Written by Brian Selznick
Reviewed by Evan R. (age 12)
Hugo Cabret is a book about a boy who lives in a train station after his parents die. He fixes and winds the clocks at the train station. He lives in secret and sees the world through the grates on the train station walls. Hugo is a very good thief. He steals paychecks that you will find out actually belong to him. He piles them up in his room.$100,000 dollars could be there. He also steals food from the train station vendors. Hugo is on constant vigilance for the station policeman who is notorious for putting parentless kids in the orphanage. Hugo also harbors an unsuspected companion, an automaton, that he and his father were longing to fix; Hugo still has the desire to fix it.
Hugo is one of my favorite books and one of the reasons is the illustrations. The illustrations are very slick and look like sketches. The drawings are a big part of the book and make you feel like you're almost watching a movie.
My favorite character is the old man because he has a really cool background story.
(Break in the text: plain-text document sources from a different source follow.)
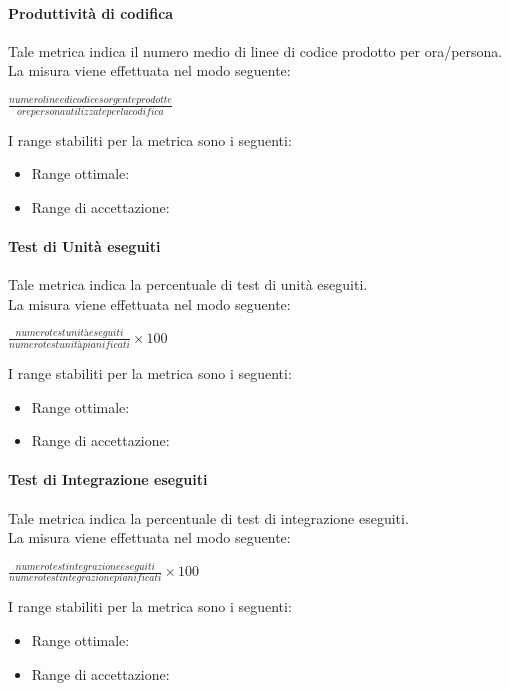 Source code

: 			\paragraph{Produttività di codifica}
			Tale metrica indica il numero medio di linee di codice prodotto per ora/persona.
\\La misura viene effettuata nel modo seguente:
			\begin{center}
			$\frac{numero linee di codice sorgente prodotte}{ore persona utilizzate per la codifica}$
			\end{center}
I range stabiliti per la metrica sono i seguenti:
			\begin{itemize}
					\item Range ottimale:
					\item Range di accettazione:
				\end{itemize}
				
			\paragraph{Test di Unità eseguiti}
			Tale metrica indica la percentuale di test di unità eseguiti.
\\La misura viene effettuata nel modo seguente:
			\begin{center}
			$\frac{numero test unità eseguiti}{numero test unità pianificati}\times100$
			\end{center}
			I range stabiliti per la metrica sono i seguenti:
			\begin{itemize}
					\item Range ottimale:
					\item Range di accettazione:
				\end{itemize}
				
			\paragraph{Test di Integrazione eseguiti}
				Tale metrica indica la percentuale di test di integrazione eseguiti.
\\La misura viene effettuata nel modo seguente:
			\begin{center}
			$\frac{numero test integrazione eseguiti}{numero test integrazione pianificati}\times100$
			\end{center}
			I range stabiliti per la metrica sono i seguenti:
			\begin{itemize}
					\item Range ottimale:
					\item Range di accettazione:
				\end{itemize}
				
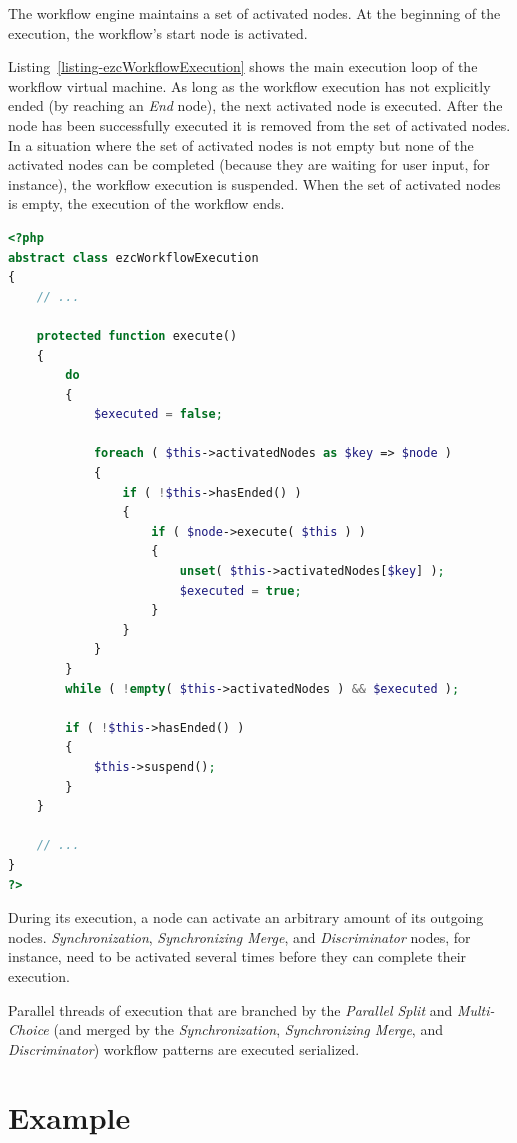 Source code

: The workflow engine maintains a set of activated nodes. At the beginning of
the execution, the workflow's start node is activated.

Listing~\ref{listing-ezcWorkflowExecution} shows the main execution loop of
the workflow virtual machine. As long as the workflow execution has not
explicitly ended (by reaching an \emph{End} node), the next activated node
is executed. After the node has been successfully executed it is removed from
the set of activated nodes. In a situation where the set of activated nodes
is not empty but none of the activated nodes can be completed (because they are
waiting for user input, for instance), the workflow execution is suspended.
When the set of activated nodes is empty, the execution of the workflow ends.

\begin{lstlisting}[language=PHP,float,caption={The workflow engine's main execution loop},label=listing-ezcWorkflowExecution]
<?php
abstract class ezcWorkflowExecution
{
    // ...

    protected function execute()
    {
        do
        {
            $executed = false;

            foreach ( $this->activatedNodes as $key => $node )
            {
                if ( !$this->hasEnded() )
                {
                    if ( $node->execute( $this ) )
                    {
                        unset( $this->activatedNodes[$key] );
                        $executed = true;
                    }
                }
            }
        }
        while ( !empty( $this->activatedNodes ) && $executed );

        if ( !$this->hasEnded() )
        {
            $this->suspend();
        }
    }

    // ...
}
?>
\end{lstlisting}

During its execution, a node can activate an arbitrary amount of its outgoing
nodes. \emph{Synchronization}, \emph{Synchronizing Merge}, and
\emph{Discriminator} nodes, for instance, need to be activated several times
before they can complete their execution.

Parallel threads of execution that are branched by the \emph{Parallel Split}
and \emph{Multi-Choice} (and merged by the \emph{Synchronization},
\emph{Synchronizing Merge}, and \emph{Discriminator}) workflow patterns are
executed serialized.

\clearpage
\section{Example}
\label{section-Example}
He was a movie maker who made 100s of films and he was mad at the world because no one remembered his movies.
Some questions I had when reading were why does Hugo always talks about his father and never about his mother? I always wonder how old Hugo is because if he is young, he could be adopted easily.
Overall, I would recommend this book for people who like the genre of adventure and who can use the pictures to understand the book more deeply.